EXTRACTED RECORDS>
[Start of Attachment]
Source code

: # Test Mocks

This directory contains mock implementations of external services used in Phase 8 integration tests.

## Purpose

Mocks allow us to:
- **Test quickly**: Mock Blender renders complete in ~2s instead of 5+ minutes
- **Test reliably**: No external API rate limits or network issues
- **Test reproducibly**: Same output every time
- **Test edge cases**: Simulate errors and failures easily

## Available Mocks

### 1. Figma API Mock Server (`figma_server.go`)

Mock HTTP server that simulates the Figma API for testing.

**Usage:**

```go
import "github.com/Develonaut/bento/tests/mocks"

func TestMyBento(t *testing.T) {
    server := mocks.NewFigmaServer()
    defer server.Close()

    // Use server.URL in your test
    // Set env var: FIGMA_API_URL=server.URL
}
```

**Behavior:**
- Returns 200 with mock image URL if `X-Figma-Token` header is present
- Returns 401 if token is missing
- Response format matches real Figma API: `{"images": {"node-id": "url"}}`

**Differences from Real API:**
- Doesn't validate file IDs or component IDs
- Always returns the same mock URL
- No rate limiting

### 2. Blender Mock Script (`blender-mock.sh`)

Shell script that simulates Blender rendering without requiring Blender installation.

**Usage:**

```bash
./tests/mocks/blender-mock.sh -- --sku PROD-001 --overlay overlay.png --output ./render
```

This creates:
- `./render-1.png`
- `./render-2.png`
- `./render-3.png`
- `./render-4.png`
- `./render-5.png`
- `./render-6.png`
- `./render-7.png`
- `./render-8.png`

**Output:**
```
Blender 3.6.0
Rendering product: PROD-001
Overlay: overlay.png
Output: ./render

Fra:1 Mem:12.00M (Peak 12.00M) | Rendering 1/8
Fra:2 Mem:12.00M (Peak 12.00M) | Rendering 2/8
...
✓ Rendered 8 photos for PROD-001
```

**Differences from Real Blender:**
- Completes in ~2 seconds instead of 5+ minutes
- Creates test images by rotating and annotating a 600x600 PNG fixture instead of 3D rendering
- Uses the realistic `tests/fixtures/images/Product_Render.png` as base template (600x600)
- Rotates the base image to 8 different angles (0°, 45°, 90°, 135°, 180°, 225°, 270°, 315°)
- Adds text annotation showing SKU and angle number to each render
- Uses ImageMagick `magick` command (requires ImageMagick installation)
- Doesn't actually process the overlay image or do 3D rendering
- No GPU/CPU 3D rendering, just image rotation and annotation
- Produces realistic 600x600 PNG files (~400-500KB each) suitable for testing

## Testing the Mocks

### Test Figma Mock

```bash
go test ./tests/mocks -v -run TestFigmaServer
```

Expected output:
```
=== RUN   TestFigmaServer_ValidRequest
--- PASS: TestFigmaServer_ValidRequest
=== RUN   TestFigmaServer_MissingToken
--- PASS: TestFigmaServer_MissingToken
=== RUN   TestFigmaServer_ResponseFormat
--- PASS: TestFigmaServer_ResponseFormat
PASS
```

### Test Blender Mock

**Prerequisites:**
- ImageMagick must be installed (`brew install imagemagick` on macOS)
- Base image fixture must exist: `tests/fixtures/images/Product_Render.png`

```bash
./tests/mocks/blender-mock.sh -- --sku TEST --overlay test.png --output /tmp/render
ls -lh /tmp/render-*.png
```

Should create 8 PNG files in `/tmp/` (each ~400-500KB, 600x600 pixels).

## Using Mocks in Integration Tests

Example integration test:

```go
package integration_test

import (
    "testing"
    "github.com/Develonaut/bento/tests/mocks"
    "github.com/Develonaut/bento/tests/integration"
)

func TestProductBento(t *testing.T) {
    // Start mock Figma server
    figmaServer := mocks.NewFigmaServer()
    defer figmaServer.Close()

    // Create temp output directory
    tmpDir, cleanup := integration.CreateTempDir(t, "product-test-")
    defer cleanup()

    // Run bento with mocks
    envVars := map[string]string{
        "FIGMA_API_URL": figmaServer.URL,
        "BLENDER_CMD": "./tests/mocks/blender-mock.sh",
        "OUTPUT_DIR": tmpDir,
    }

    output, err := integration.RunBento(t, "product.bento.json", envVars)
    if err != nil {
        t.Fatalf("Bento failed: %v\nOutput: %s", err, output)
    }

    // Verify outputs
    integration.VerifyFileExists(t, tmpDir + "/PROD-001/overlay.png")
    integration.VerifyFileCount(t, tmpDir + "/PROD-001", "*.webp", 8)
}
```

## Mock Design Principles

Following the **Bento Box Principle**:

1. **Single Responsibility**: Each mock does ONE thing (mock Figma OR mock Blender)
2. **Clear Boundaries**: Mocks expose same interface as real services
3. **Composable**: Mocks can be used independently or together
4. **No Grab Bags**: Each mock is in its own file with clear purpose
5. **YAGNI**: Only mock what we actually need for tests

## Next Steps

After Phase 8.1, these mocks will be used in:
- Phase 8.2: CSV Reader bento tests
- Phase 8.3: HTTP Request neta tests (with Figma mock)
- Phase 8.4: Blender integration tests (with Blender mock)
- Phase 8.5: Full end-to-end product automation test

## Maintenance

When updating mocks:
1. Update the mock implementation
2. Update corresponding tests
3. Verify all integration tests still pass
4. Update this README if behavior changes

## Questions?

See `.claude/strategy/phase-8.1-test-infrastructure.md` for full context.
[End of Attachment]
Among the lines above, find each one containing the string "Uses" and copy it.

- Uses the realistic `tests/fixtures/images/Product_Render.png` as base template (600x600)
- Uses ImageMagick `magick` command (requires ImageMagick installation)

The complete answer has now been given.